=== ASSIGNMENT ===
All of the records must be repeated exactly.

=== DATA SUPPLIED ===

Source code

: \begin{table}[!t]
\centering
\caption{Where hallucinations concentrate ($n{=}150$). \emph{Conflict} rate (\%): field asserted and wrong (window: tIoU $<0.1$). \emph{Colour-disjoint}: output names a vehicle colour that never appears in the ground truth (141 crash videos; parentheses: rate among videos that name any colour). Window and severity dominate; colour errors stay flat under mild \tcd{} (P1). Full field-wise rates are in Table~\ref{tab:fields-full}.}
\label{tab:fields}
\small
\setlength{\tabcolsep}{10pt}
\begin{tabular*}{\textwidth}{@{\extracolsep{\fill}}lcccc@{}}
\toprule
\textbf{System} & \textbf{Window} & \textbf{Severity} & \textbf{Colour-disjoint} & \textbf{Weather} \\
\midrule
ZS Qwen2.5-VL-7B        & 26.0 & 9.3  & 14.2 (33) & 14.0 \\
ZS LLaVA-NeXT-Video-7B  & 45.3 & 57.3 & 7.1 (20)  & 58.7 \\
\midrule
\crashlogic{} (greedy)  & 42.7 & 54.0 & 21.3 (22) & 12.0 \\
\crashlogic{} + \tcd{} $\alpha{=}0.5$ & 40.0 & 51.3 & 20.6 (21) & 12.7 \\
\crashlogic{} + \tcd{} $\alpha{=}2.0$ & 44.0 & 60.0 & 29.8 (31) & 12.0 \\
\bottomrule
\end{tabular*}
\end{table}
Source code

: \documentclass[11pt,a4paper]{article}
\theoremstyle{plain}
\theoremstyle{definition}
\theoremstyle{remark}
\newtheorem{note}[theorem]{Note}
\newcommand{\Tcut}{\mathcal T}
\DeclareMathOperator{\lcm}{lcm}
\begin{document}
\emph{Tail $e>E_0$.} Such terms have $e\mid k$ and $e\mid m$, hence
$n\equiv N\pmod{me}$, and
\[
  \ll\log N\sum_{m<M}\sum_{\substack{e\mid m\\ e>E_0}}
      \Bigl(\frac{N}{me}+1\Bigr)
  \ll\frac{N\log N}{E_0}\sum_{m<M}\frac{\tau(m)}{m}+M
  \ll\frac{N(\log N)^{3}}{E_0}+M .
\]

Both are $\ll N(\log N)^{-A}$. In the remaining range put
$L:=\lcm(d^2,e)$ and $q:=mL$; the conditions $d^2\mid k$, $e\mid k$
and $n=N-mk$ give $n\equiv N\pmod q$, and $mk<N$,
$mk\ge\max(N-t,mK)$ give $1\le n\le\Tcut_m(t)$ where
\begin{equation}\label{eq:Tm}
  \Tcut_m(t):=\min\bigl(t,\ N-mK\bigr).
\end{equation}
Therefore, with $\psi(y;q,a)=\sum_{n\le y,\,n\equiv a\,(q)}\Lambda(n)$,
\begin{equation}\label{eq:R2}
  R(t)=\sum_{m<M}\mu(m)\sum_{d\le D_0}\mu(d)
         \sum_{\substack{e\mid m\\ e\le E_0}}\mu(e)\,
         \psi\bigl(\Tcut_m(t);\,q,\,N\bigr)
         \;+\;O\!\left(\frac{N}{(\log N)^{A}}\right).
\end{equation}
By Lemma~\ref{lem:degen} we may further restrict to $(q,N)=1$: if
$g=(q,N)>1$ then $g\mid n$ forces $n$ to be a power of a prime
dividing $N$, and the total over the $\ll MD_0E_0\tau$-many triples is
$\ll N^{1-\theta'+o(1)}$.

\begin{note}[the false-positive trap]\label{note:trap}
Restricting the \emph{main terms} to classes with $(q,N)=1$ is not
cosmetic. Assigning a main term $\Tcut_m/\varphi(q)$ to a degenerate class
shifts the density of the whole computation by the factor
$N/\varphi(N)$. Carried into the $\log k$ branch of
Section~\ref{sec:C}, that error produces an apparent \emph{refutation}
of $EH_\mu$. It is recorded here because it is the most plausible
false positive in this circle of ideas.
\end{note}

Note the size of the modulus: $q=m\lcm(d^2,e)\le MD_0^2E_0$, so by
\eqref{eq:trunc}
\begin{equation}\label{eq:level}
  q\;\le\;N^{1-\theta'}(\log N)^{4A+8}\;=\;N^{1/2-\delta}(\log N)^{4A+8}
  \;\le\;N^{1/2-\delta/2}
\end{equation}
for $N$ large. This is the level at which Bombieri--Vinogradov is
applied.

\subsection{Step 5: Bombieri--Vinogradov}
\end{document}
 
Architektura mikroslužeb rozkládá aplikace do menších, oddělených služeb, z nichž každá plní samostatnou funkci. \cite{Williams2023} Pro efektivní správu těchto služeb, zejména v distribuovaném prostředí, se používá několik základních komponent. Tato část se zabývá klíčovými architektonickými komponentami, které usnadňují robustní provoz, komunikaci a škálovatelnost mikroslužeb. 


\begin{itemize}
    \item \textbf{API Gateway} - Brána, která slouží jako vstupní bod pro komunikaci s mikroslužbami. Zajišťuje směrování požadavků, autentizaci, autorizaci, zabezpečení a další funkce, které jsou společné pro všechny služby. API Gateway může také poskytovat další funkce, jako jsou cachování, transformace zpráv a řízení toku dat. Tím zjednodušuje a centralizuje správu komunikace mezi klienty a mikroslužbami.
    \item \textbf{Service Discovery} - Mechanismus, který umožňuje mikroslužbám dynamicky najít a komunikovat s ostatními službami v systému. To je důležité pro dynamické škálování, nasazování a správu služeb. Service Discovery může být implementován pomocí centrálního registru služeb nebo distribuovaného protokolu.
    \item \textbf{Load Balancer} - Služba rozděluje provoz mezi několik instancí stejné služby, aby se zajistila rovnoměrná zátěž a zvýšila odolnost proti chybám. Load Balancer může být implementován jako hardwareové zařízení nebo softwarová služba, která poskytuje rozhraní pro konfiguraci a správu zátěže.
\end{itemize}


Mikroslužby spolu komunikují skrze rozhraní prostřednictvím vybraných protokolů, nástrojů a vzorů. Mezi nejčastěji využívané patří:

=== EXERCISE SOLUTION ===
Source code

: \begin{table}[!t]
\centering
\caption{Where hallucinations concentrate ($n{=}150$). \emph{Conflict} rate (\%): field asserted and wrong (window: tIoU $<0.1$). \emph{Colour-disjoint}: output names a vehicle colour that never appears in the ground truth (141 crash videos; parentheses: rate among videos that name any colour). Window and severity dominate; colour errors stay flat under mild \tcd{} (P1). Full field-wise rates are in Table~\ref{tab:fields-full}.}
\label{tab:fields}
\small
\setlength{\tabcolsep}{10pt}
\begin{tabular*}{\textwidth}{@{\extracolsep{\fill}}lcccc@{}}
\toprule
\textbf{System} & \textbf{Window} & \textbf{Severity} & \textbf{Colour-disjoint} & \textbf{Weather} \\
\midrule
ZS Qwen2.5-VL-7B        & 26.0 & 9.3  & 14.2 (33) & 14.0 \\
ZS LLaVA-NeXT-Video-7B  & 45.3 & 57.3 & 7.1 (20)  & 58.7 \\
\midrule
\crashlogic{} (greedy)  & 42.7 & 54.0 & 21.3 (22) & 12.0 \\
\crashlogic{} + \tcd{} $\alpha{=}0.5$ & 40.0 & 51.3 & 20.6 (21) & 12.7 \\
\crashlogic{} + \tcd{} $\alpha{=}2.0$ & 44.0 & 60.0 & 29.8 (31) & 12.0 \\
\bottomrule
\end{tabular*}
\end{table}
Source code

: \documentclass[11pt,a4paper]{article}
\theoremstyle{plain}
\theoremstyle{definition}
\theoremstyle{remark}
\newtheorem{note}[theorem]{Note}
\newcommand{\Tcut}{\mathcal T}
\DeclareMathOperator{\lcm}{lcm}
\begin{document}
\emph{Tail $e>E_0$.} Such terms have $e\mid k$ and $e\mid m$, hence
$n\equiv N\pmod{me}$, and
\[
  \ll\log N\sum_{m<M}\sum_{\substack{e\mid m\\ e>E_0}}
      \Bigl(\frac{N}{me}+1\Bigr)
  \ll\frac{N\log N}{E_0}\sum_{m<M}\frac{\tau(m)}{m}+M
  \ll\frac{N(\log N)^{3}}{E_0}+M .
\]

Both are $\ll N(\log N)^{-A}$. In the remaining range put
$L:=\lcm(d^2,e)$ and $q:=mL$; the conditions $d^2\mid k$, $e\mid k$
and $n=N-mk$ give $n\equiv N\pmod q$, and $mk<N$,
$mk\ge\max(N-t,mK)$ give $1\le n\le\Tcut_m(t)$ where
\begin{equation}\label{eq:Tm}
  \Tcut_m(t):=\min\bigl(t,\ N-mK\bigr).
\end{equation}
Therefore, with $\psi(y;q,a)=\sum_{n\le y,\,n\equiv a\,(q)}\Lambda(n)$,
\begin{equation}\label{eq:R2}
  R(t)=\sum_{m<M}\mu(m)\sum_{d\le D_0}\mu(d)
         \sum_{\substack{e\mid m\\ e\le E_0}}\mu(e)\,
         \psi\bigl(\Tcut_m(t);\,q,\,N\bigr)
         \;+\;O\!\left(\frac{N}{(\log N)^{A}}\right).
\end{equation}
By Lemma~\ref{lem:degen} we may further restrict to $(q,N)=1$: if
$g=(q,N)>1$ then $g\mid n$ forces $n$ to be a power of a prime
dividing $N$, and the total over the $\ll MD_0E_0\tau$-many triples is
$\ll N^{1-\theta'+o(1)}$.

\begin{note}[the false-positive trap]\label{note:trap}
Restricting the \emph{main terms} to classes with $(q,N)=1$ is not
cosmetic. Assigning a main term $\Tcut_m/\varphi(q)$ to a degenerate class
shifts the density of the whole computation by the factor
$N/\varphi(N)$. Carried into the $\log k$ branch of
Section~\ref{sec:C}, that error produces an apparent \emph{refutation}
of $EH_\mu$. It is recorded here because it is the most plausible
false positive in this circle of ideas.
\end{note}

Note the size of the modulus: $q=m\lcm(d^2,e)\le MD_0^2E_0$, so by
\eqref{eq:trunc}
\begin{equation}\label{eq:level}
  q\;\le\;N^{1-\theta'}(\log N)^{4A+8}\;=\;N^{1/2-\delta}(\log N)^{4A+8}
  \;\le\;N^{1/2-\delta/2}
\end{equation}
for $N$ large. This is the level at which Bombieri--Vinogradov is
applied.

\subsection{Step 5: Bombieri--Vinogradov}
\end{document}
 
Architektura mikroslužeb rozkládá aplikace do menších, oddělených služeb, z nichž každá plní samostatnou funkci. \cite{Williams2023} Pro efektivní správu těchto služeb, zejména v distribuovaném prostředí, se používá několik základních komponent. Tato část se zabývá klíčovými architektonickými komponentami, které usnadňují robustní provoz, komunikaci a škálovatelnost mikroslužeb. 


\begin{itemize}
    \item \textbf{API Gateway} - Brána, která slouží jako vstupní bod pro komunikaci s mikroslužbami. Zajišťuje směrování požadavků, autentizaci, autorizaci, zabezpečení a další funkce, které jsou společné pro všechny služby. API Gateway může také poskytovat další funkce, jako jsou cachování, transformace zpráv a řízení toku dat. Tím zjednodušuje a centralizuje správu komunikace mezi klienty a mikroslužbami.
    \item \textbf{Service Discovery} - Mechanismus, který umožňuje mikroslužbám dynamicky najít a komunikovat s ostatními službami v systému. To je důležité pro dynamické škálování, nasazování a správu služeb. Service Discovery může být implementován pomocí centrálního registru služeb nebo distribuovaného protokolu.
    \item \textbf{Load Balancer} - Služba rozděluje provoz mezi několik instancí stejné služby, aby se zajistila rovnoměrná zátěž a zvýšila odolnost proti chybám. Load Balancer může být implementován jako hardwareové zařízení nebo softwarová služba, která poskytuje rozhraní pro konfiguraci a správu zátěže.
\end{itemize}


Mikroslužby spolu komunikují skrze rozhraní prostřednictvím vybraných protokolů, nástrojů a vzorů. Mezi nejčastěji využívané patří:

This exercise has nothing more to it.